• WORK REQUIRED: For the listing below, output exactly the lines from the line with "#### Install Virtualbox" up to and including the line with "#### Access the", and no other lines.

• THE RECORDS:
▬▬▬▬▬▬
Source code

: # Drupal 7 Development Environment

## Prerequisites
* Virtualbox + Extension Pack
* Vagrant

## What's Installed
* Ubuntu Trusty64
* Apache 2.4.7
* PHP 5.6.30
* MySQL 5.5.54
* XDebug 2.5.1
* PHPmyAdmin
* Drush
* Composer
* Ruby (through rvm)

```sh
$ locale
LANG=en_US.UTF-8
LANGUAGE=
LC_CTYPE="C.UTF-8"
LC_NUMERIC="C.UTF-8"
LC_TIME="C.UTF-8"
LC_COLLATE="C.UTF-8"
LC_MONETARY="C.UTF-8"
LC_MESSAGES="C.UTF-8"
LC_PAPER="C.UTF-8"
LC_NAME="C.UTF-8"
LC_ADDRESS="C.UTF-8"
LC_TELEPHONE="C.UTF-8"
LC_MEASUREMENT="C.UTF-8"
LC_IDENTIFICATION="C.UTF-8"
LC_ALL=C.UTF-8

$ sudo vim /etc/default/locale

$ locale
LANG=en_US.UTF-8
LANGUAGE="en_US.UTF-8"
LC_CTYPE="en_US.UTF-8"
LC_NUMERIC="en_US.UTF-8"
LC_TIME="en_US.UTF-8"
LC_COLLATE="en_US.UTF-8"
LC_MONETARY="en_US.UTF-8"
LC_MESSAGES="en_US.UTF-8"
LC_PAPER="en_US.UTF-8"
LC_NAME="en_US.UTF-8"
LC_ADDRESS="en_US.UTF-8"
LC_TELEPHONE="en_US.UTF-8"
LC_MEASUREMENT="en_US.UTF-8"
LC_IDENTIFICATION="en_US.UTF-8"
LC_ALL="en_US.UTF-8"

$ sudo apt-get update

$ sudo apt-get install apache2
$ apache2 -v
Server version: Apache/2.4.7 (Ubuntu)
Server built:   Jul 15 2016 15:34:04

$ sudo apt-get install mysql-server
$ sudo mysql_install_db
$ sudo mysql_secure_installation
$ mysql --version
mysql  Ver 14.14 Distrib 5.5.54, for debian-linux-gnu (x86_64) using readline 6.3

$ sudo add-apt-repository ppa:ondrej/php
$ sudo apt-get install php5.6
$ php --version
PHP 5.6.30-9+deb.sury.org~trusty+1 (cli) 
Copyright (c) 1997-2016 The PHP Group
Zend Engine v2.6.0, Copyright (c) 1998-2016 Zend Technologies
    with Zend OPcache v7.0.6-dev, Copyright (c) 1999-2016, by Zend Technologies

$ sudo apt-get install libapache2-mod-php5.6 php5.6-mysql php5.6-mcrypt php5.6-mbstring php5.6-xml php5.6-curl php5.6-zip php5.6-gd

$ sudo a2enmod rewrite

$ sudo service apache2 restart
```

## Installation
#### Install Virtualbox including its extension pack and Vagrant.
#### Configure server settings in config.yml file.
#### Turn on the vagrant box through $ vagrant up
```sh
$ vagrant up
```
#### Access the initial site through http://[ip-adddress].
▬▬▬▬▬▬
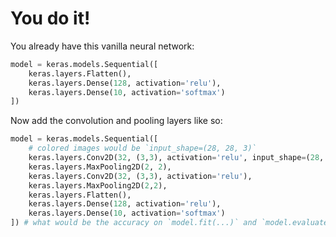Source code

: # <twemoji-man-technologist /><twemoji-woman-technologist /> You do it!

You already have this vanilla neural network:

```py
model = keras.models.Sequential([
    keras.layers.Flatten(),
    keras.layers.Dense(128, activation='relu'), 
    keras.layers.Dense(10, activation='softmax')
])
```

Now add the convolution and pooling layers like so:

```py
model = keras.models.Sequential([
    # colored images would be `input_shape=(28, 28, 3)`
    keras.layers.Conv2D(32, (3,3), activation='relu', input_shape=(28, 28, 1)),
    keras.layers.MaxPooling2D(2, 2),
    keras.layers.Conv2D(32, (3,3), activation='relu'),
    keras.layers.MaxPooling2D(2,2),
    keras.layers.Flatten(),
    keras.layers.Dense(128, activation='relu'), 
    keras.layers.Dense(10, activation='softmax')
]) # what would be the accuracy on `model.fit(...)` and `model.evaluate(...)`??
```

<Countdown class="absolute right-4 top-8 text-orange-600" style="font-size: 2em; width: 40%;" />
▬▬▬▬▬▬
• ANSWER BELOW:
#### Install Virtualbox including its extension pack and Vagrant.
#### Configure server settings in config.yml file.
#### Turn on the vagrant box through $ vagrant up
```sh
$ vagrant up
```
#### Access the initial site through http://[ip-adddress].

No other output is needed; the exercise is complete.